Tie caseDoesn’t think about it“Probably doesn’t matter”“Either move is correct — proof goes through with ≤”Names the tie convention and consequences
VariantStuck“Trapping Rain Water is the same?” (wrong)Distinguishes immediatelyMaps both problems to a shared “two-pointer with state” template

12. Level Delta

Mid (L4):

  • Two-pointer, correct move rule by intuition.
  • Correct width formula.
  • O(N), O(1) stated.

Senior (L5):

  • Articulates the move rule’s correctness in plain English.
  • States the loop invariant.
  • Distinguishes this from Trapping Rain Water.
  • Handles tie case correctly.

Staff (L6):

  • Formal proof (the “(lo, hi’) has area ≤” argument).
  • Notes this generalizes to “maximize over pairs where the objective is monotone in one endpoint” — name it candidate elimination.
  • Discusses what changes if widths are weighted unevenly (e.g., x-coordinates are not 0..n-1).
  • Discusses the 3D analog (cuboid container).

Principal (L7+):

  • Frames as a special case of monotone matrix searching (or SMAWK adjacent territory).
  • Discusses generalization: “maximize f(h_i, h_j, j - i) where f is monotone in min(h) and in width” — same algorithm works.
  • Discusses streaming variant: heights arrive online; harder, requires segment tree or fancy data structure.
  • Discusses parallelization: not embarrassingly parallel (the move depends on previous state), but can be done with divide-and-conquer in O(N log N).

13. Follow-up Q&A

Q1: Heights arrive online (streaming).

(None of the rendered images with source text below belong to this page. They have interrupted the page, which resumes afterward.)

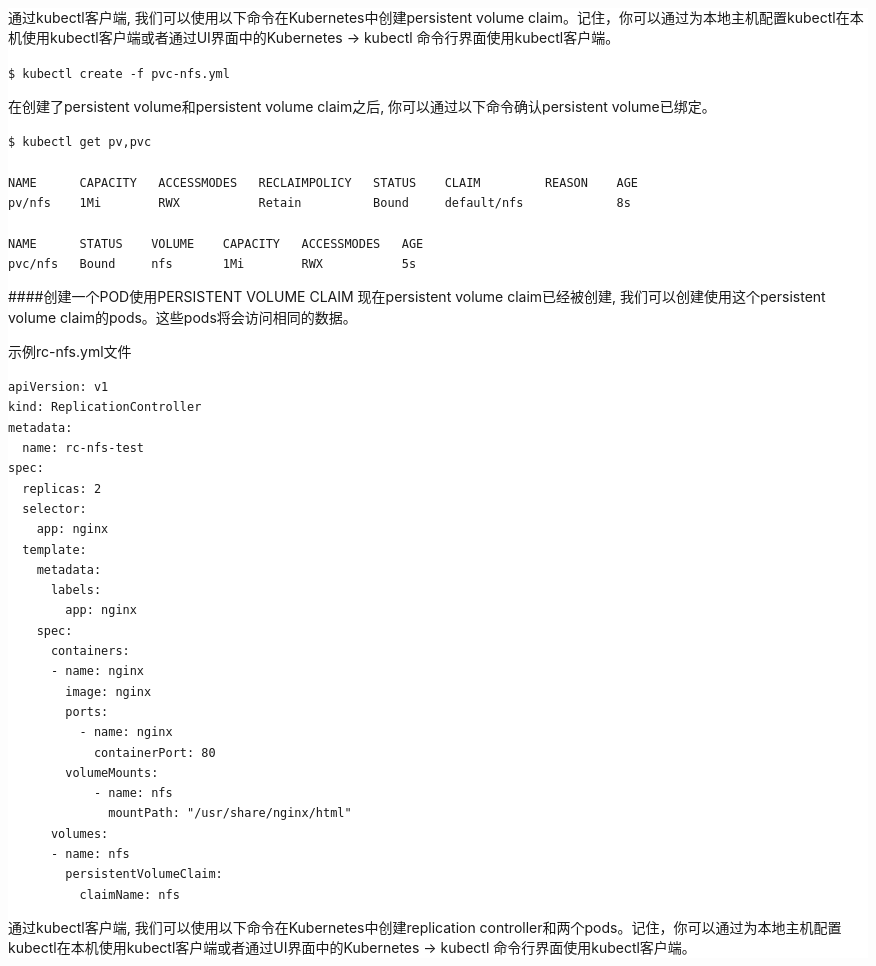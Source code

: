 通过kubectl客户端, 我们可以使用以下命令在Kubernetes中创建persistent volume claim。记住，你可以通过为本地主机配置kubectl在本机使用kubectl客户端或者通过UI界面中的Kubernetes -> kubectl 命令行界面使用kubectl客户端。

```
$ kubectl create -f pvc-nfs.yml
```

在创建了persistent volume和persistent volume claim之后, 你可以通过以下命令确认persistent volume已绑定。

```
$ kubectl get pv,pvc

NAME      CAPACITY   ACCESSMODES   RECLAIMPOLICY   STATUS    CLAIM         REASON    AGE
pv/nfs    1Mi        RWX           Retain          Bound     default/nfs             8s

NAME      STATUS    VOLUME    CAPACITY   ACCESSMODES   AGE
pvc/nfs   Bound     nfs       1Mi        RWX           5s
```

####创建一个POD使用PERSISTENT VOLUME CLAIM
现在persistent volume claim已经被创建, 我们可以创建使用这个persistent volume claim的pods。这些pods将会访问相同的数据。

示例rc-nfs.yml文件

```
apiVersion: v1
kind: ReplicationController
metadata:
  name: rc-nfs-test
spec:
  replicas: 2
  selector:
    app: nginx
  template:
    metadata:
      labels:
        app: nginx
    spec:
      containers:
      - name: nginx
        image: nginx
        ports:
          - name: nginx
            containerPort: 80
        volumeMounts:
            - name: nfs
              mountPath: "/usr/share/nginx/html"
      volumes:
      - name: nfs
        persistentVolumeClaim:
          claimName: nfs
```

通过kubectl客户端, 我们可以使用以下命令在Kubernetes中创建replication controller和两个pods。记住，你可以通过为本地主机配置kubectl在本机使用kubectl客户端或者通过UI界面中的Kubernetes -> kubectl 命令行界面使用kubectl客户端。
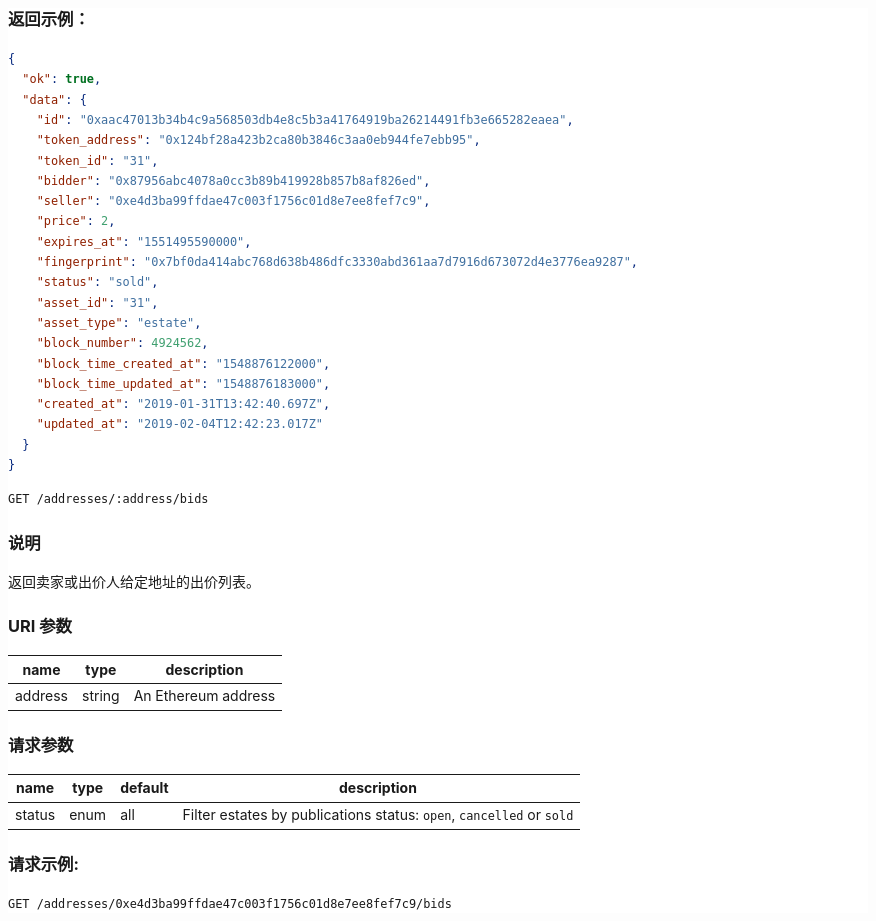 ### 返回示例：

```json
{
  "ok": true,
  "data": {
    "id": "0xaac47013b34b4c9a568503db4e8c5b3a41764919ba26214491fb3e665282eaea",
    "token_address": "0x124bf28a423b2ca80b3846c3aa0eb944fe7ebb95",
    "token_id": "31",
    "bidder": "0x87956abc4078a0cc3b89b419928b857b8af826ed",
    "seller": "0xe4d3ba99ffdae47c003f1756c01d8e7ee8fef7c9",
    "price": 2,
    "expires_at": "1551495590000",
    "fingerprint": "0x7bf0da414abc768d638b486dfc3330abd361aa7d7916d673072d4e3776ea9287",
    "status": "sold",
    "asset_id": "31",
    "asset_type": "estate",
    "block_number": 4924562,
    "block_time_created_at": "1548876122000",
    "block_time_updated_at": "1548876183000",
    "created_at": "2019-01-31T13:42:40.697Z",
    "updated_at": "2019-02-04T12:42:23.017Z"
  }
}
```

```
GET /addresses/:address/bids
```

### 说明

返回卖家或出价人给定地址的出价列表。

### URI 参数

| name    | type   | description         |
| ------- | ------ | ------------------- |
| address | string | An Ethereum address |

### 请求参数

| name   | type | default | description                                                          |
| ------ | ---- | ------- | -------------------------------------------------------------------- |
| status | enum | all     | Filter estates by publications status: `open`, `cancelled` or `sold` |

### 请求示例:

```
GET /addresses/0xe4d3ba99ffdae47c003f1756c01d8e7ee8fef7c9/bids
```
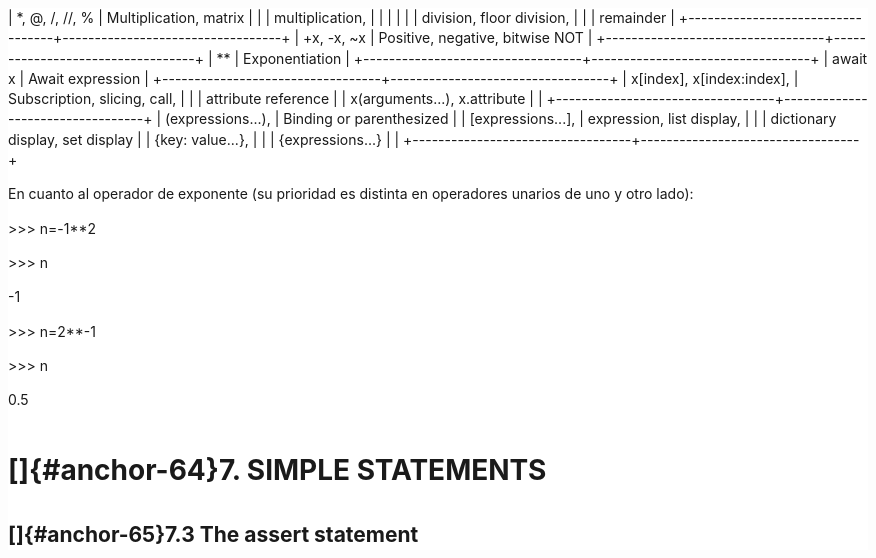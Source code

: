 | \*, @, /, //, %                  | Multiplication, matrix           |
|                                  | multiplication,                  |
|                                  |                                  |
|                                  | division, floor division,        |
|                                  | remainder                        |
+----------------------------------+----------------------------------+
| +x, -x, \~x                      | Positive, negative, bitwise NOT  |
+----------------------------------+----------------------------------+
| \*\*                             | Exponentiation                   |
+----------------------------------+----------------------------------+
| await x                          | Await expression                 |
+----------------------------------+----------------------------------+
| x\[index\], x\[index:index\],    | Subscription, slicing, call,     |
|                                  | attribute reference              |
| x(arguments\...), x.attribute    |                                  |
+----------------------------------+----------------------------------+
| (expressions\...),               | Binding or parenthesized         |
| \[expressions\...\],             | expression, list display,        |
|                                  | dictionary display, set display  |
| {key: value\...},                |                                  |
| {expressions...}                 |                                  |
+----------------------------------+----------------------------------+

En cuanto al operador de exponente (su prioridad es distinta en
operadores unarios de uno y otro lado):

\>\>\> n=-1\*\*2

\>\>\> n

-1

\>\>\> n=2\*\*-1

\>\>\> n

0.5

[]{#anchor-64}7. SIMPLE STATEMENTS
==================================

[]{#anchor-65}7.3 The assert statement
--------------------------------------
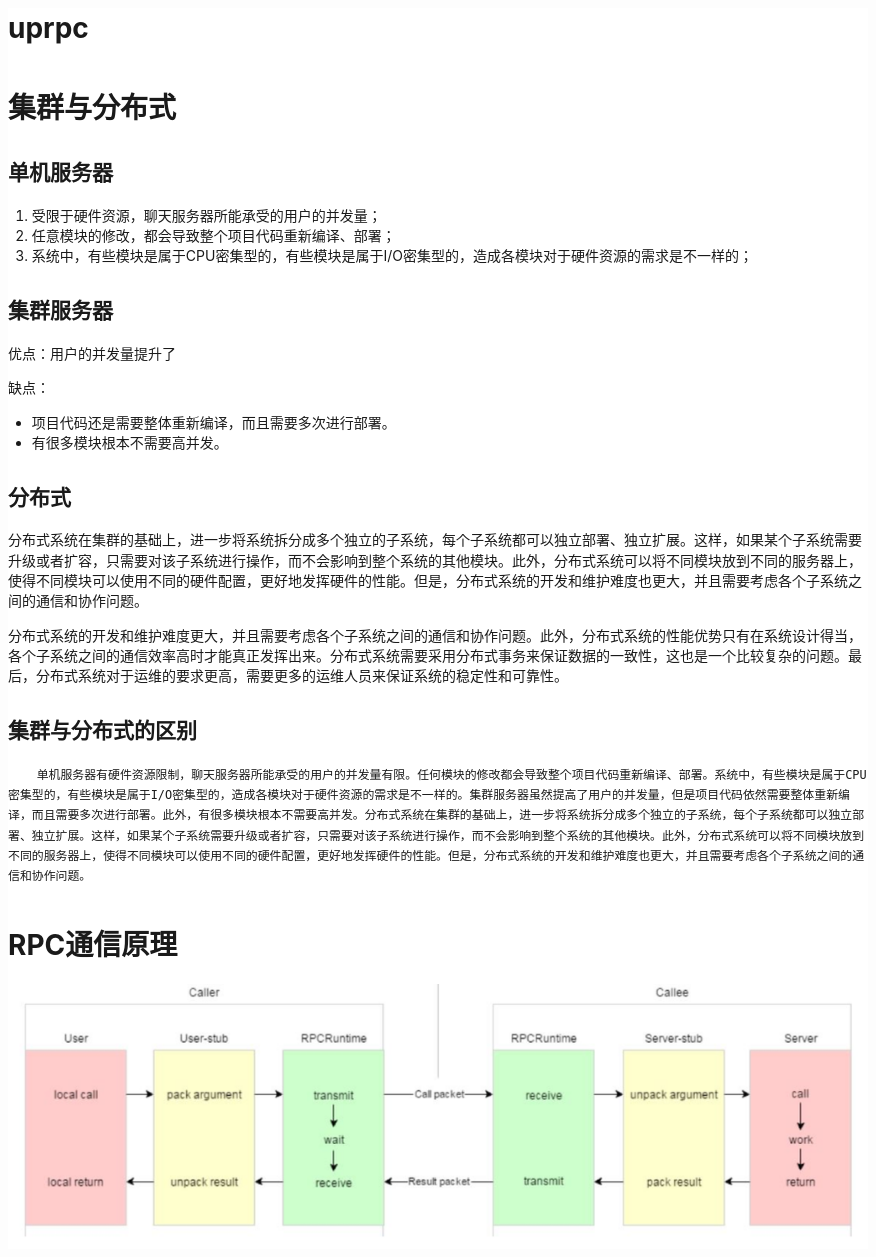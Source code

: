 # uprpc

# 集群与分布式

## 单机服务器

1. 受限于硬件资源，聊天服务器所能承受的用户的并发量；
2. 任意模块的修改，都会导致整个项目代码重新编译、部署；
3. 系统中，有些模块是属于CPU密集型的，有些模块是属于I/O密集型的，造成各模块对于硬件资源的需求是不一样的；

## 集群服务器

优点：用户的并发量提升了

缺点：

- 项目代码还是需要整体重新编译，而且需要多次进行部署。
- 有很多模块根本不需要高并发。

## 分布式

分布式系统在集群的基础上，进一步将系统拆分成多个独立的子系统，每个子系统都可以独立部署、独立扩展。这样，如果某个子系统需要升级或者扩容，只需要对该子系统进行操作，而不会影响到整个系统的其他模块。此外，分布式系统可以将不同模块放到不同的服务器上，使得不同模块可以使用不同的硬件配置，更好地发挥硬件的性能。但是，分布式系统的开发和维护难度也更大，并且需要考虑各个子系统之间的通信和协作问题。

分布式系统的开发和维护难度更大，并且需要考虑各个子系统之间的通信和协作问题。此外，分布式系统的性能优势只有在系统设计得当，各个子系统之间的通信效率高时才能真正发挥出来。分布式系统需要采用分布式事务来保证数据的一致性，这也是一个比较复杂的问题。最后，分布式系统对于运维的要求更高，需要更多的运维人员来保证系统的稳定性和可靠性。

## 集群与分布式的区别

        单机服务器有硬件资源限制，聊天服务器所能承受的用户的并发量有限。任何模块的修改都会导致整个项目代码重新编译、部署。系统中，有些模块是属于CPU密集型的，有些模块是属于I/O密集型的，造成各模块对于硬件资源的需求是不一样的。集群服务器虽然提高了用户的并发量，但是项目代码依然需要整体重新编译，而且需要多次进行部署。此外，有很多模块根本不需要高并发。分布式系统在集群的基础上，进一步将系统拆分成多个独立的子系统，每个子系统都可以独立部署、独立扩展。这样，如果某个子系统需要升级或者扩容，只需要对该子系统进行操作，而不会影响到整个系统的其他模块。此外，分布式系统可以将不同模块放到不同的服务器上，使得不同模块可以使用不同的硬件配置，更好地发挥硬件的性能。但是，分布式系统的开发和维护难度也更大，并且需要考虑各个子系统之间的通信和协作问题。

# RPC通信原理

![本地路径](resource/RPC框架.png)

What now? A: Two pointers no longer apply (need to retract the right pointer, but new data only comes from the right). Maintain a monotone-decreasing stack of “still in contention” indices on the left (only indices with strictly increasing heights from left can possibly be optimal lo for any future hi). For each new index, binary-search the stack for the best lo to pair with it. O(N log N) overall.

Q2: 3D analog — heights are now a 2D grid, container holds a 3D volume. A: This is essentially Trapping Rain Water II (LC 407). Algorithm: min-heap from the boundary inward (Dijkstra-like). O(MN log MN).

Q3: Widths are weighted — x-coordinate of column i is x[i], not i. A: Two-pointer still works. Width = x[hi] - x[lo]. Move rule unchanged: still move the shorter height. Proof unchanged (only width factor differs, monotone-decreasing as we move inward).

Q4: Return the indices, not the area. A: Trivial wrap — track best_pair = (lo, hi) alongside best.

Q5: Top-K largest containers (no two share a side). A: Much harder — combinatorial. Likely DP or greedy with bookkeeping. Discuss complexity tradeoffs.

14. Solution Walkthrough

See solution.py:

  • max_area(height) — canonical converging two-pointer.
  • max_area_brute(height) — O(N²) oracle.
  • max_area_streaming(heights) — streaming variant with monotone stack + binary search (O(N log N)).
  • stress_test() — 500 random arrays N≤30, all variants agree.
  • edge_cases() — n=2, all-equal, monotone, LC canonical, all-zero.

Run: python3 solution.py → “ALL TESTS PASSED”.

15. Beyond the Problem

Principal-engineer code review comment:

“The 2-pointer code is fine. What I want to see in the PR description, every time, is the move-rule proof as a one-line comment: # inv: optimal pair lies in [lo, hi]; moving the shorter side preserves this. Without that comment, the next engineer who tries to ‘optimize’ this code by moving both pointers each step (which I’ve seen TWICE in our codebase) breaks it without realizing. The streaming variant you mention is the actual production case for our network-monitoring tool — please factor it into a separate function with its own tests, don’t bury it as a ‘bonus.’”

Connections forward:

  • p28 — Trapping Rain Water uses the same outer skeleton (two pointers) but maintains different state (running max from each side). The contrast is the lesson.
  • Phase 02 — lab-01-two-pointers; lab-05-monotonic-stack (the streaming variant).
  • Phase 06 — Greedy; this problem is a textbook “greedy proven optimal by candidate-elimination.”
  • Production: rate-limit window selection (find two timestamps that bound the largest allowed throughput window), audio sample peak-pair detection, image cropping (find two vertical lines containing the widest valid region).